-- Exercise objective --
Line count for "significantly": give the number of lines in the records below that hold it, and nothing else.
- Opening Delimiter -
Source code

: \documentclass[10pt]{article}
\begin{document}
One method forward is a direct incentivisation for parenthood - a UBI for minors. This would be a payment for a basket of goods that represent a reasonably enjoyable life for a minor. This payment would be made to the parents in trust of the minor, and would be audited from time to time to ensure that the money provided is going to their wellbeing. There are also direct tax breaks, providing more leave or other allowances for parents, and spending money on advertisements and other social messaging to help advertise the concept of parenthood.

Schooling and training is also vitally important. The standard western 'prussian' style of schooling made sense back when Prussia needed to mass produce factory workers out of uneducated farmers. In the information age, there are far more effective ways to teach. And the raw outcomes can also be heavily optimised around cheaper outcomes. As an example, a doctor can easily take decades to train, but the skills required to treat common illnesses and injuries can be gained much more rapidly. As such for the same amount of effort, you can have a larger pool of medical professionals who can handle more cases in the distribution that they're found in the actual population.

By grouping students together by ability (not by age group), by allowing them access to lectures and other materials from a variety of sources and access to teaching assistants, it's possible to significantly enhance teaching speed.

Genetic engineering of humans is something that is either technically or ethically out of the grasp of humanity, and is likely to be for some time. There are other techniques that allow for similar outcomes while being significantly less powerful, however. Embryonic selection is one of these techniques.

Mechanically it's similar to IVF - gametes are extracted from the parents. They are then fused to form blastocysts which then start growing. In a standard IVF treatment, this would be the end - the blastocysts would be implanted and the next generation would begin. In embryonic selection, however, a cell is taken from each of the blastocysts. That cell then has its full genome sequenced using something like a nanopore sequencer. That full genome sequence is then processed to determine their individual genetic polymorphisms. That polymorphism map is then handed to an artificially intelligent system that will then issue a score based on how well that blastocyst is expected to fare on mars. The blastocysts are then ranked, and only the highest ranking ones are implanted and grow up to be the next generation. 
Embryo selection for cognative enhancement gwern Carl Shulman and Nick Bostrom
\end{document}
- Closing Delimiter -
-- Finished task --
2